Suit: NASA specialist axed over intelligent design

LOS ANGELES (AP) - NASA’s Jet Propulsion Laboratory has landed robotic explorers on the surface of Mars, sent probes to outer planets and operates a worldwide network of antennas that communicates with interplanetary spacecraft.

Its latest mission is defending itself in a workplace lawsuit filed by a former computer specialist who claims he was demoted _ and then let go _ for promoting his views on intelligent design, the belief that a higher power must have had a hand in creation because life is too complex to have developed through evolution alone.

David Coppedge, who worked as a “team lead” on the Cassini mission exploring Saturn and its many moons, alleges that he was discriminated against because he engaged his co-workers in conversations about intelligent design and handed out DVDs on the idea while at work. Coppedge lost his “team lead” title in 2009 and was let go last year after 15 years on the mission.

Opening statements are expected to begin Monday in Los Angeles Superior Court after two years of legal wrangling in a case that has generated interest among supporters of intelligent design. The Alliance Defense Fund, a Christian civil rights group, and the Discovery Institute, a proponent of intelligent design, are both supporting Coppedge’s case.

“It’s part of a pattern. There is basically a war on anyone who dissents from Darwin and we’ve seen that for several years,” said John West, associate director of Center for Science and Culture at the Seattle-based Discovery Institute. “This is free speech, freedom of conscience 101.”

The National Center for Science Education, which rejects intelligent design as thinly veiled creationism, is also watching the case and has posted all the legal filings on its website.

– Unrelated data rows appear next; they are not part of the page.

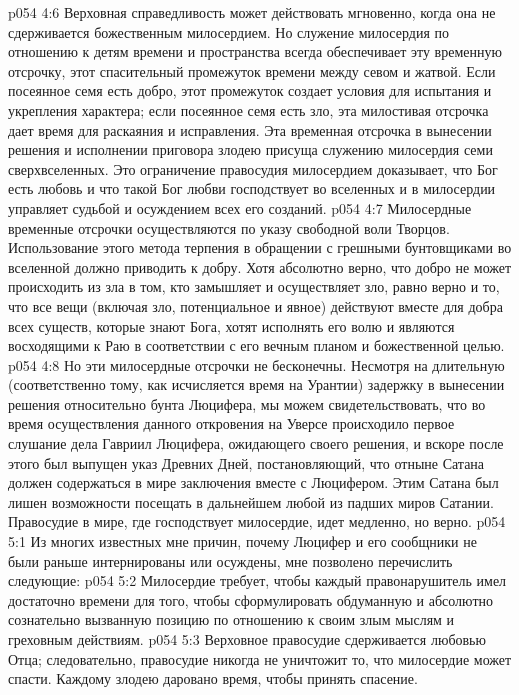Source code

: \vs p054 4:6 Верховная справедливость может действовать мгновенно, когда она не сдерживается божественным милосердием. Но служение милосердия по отношению к детям времени и пространства всегда обеспечивает эту временную отсрочку, этот спасительный промежуток времени между севом и жатвой. Если посеянное семя есть добро, этот промежуток создает условия для испытания и укрепления характера; если посеянное семя есть зло, эта милостивая отсрочка дает время для раскаяния и исправления. Эта временная отсрочка в вынесении решения и исполнении приговора злодею присуща служению милосердия семи сверхвселенных. Это ограничение правосудия милосердием доказывает, что Бог есть любовь и что такой Бог любви господствует во вселенных и в милосердии управляет судьбой и осуждением всех его созданий.
\vs p054 4:7 Милосердные временные отсрочки осуществляются по указу свободной воли Творцов. Использование этого метода терпения в обращении с грешными бунтовщиками во вселенной должно приводить к добру. Хотя абсолютно верно, что добро не может происходить из зла в том, кто замышляет и осуществляет зло, равно верно и то, что все вещи (включая зло, потенциальное и явное) действуют вместе для добра всех существ, которые знают Бога, хотят исполнять его волю и являются восходящими к Раю в соответствии с его вечным планом и божественной целью.
\vs p054 4:8 Но эти милосердные отсрочки не бесконечны. Несмотря на длительную (соответственно тому, как исчисляется время на Урантии) задержку в вынесении решения относительно бунта Люцифера, мы можем свидетельствовать, что во время осуществления данного откровения на Уверсе происходило первое слушание дела Гавриил  Люцифера, ожидающего своего решения, и вскоре после этого был выпущен указ Древних Дней, постановляющий, что отныне Сатана должен содержаться в мире заключения вместе с Люцифером. Этим Сатана был лишен возможности посещать в дальнейшем любой из падших миров Сатании. Правосудие в мире, где господствует милосердие, идет медленно, но верно.
\vs p054 5:1 Из многих известных мне причин, почему Люцифер и его сообщники не были раньше интернированы или осуждены, мне позволено перечислить следующие:
\vs p054 5:2 \bibnobreakspace Милосердие требует, чтобы каждый правонарушитель имел достаточно времени для того, чтобы сформулировать обдуманную и абсолютно сознательно вызванную позицию по отношению к своим злым мыслям и греховным действиям.
\vs p054 5:3 \bibnobreakspace Верховное правосудие сдерживается любовью Отца; следовательно, правосудие никогда не уничтожит то, что милосердие может спасти. Каждому злодею даровано время, чтобы принять спасение.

“It would be unfortunate if the court took what seems to be a fairly straightforward employment law case and allowed it to become this tangled mess of trying to adjudicate scientific matters,” said Josh Rosenau, NCSE’s programs and policy director. “It looks like a pretty straightforward case. The mission that he was working on was winding down and he was laid off.”

Coppedge’s attorney, William Becker, says his client was singled out by his bosses because they perceived his belief in intelligent design to be religious. Coppedge had a reputation around JPL as an evangelical Christian and other interactions with co-workers led some to label him as a Christian conservative, Becker said.

In the lawsuit, Coppedge says he believes other things also led to his demotion, including his support for a state ballot measure that sought to define marriage as limited to heterosexual couples and his request to rename the annual holiday party a “Christmas party.”

David had this reputation for being a Christian, for being a practicing one. He did not go around evangelizing or proselytizing. But if he found out that someone was a Christian he would say, `Oh that’s interesting, what denomination are you?’” Becker said.

“He’s not apologizing for who he is. He’s an evangelical Christian.”

In an emailed statement, JPL dismissed Coppedge’s claims. In court papers, lawyers for the California Institute of Technology, which manages JPL for NASA, said Coppedge received a written warning because his co-workers complained of harassment. They also said Coppedge lost his “team lead” status because of ongoing conflicts with others.

Caltech lawyers contend Coppedge was one of two Cassini technicians and among 246 JPL employees let go last year due to planned budget cuts.

While the case has attracted interest because of the controversial nature of intelligent design, it is at its heart a straightforward discrimination case, said Eugene Volokh, a professor of First Amendment law at the University of California, Los Angeles School of Law.

“The question is whether the plaintiff was fired simply because he was wasting people’s time and bothering them in ways that would have led him to being fired regardless of whether it was about religion or whether he was treated worse based on the religiosity of his beliefs,” said Volokh. “If he can show that, then he’s got a good case.”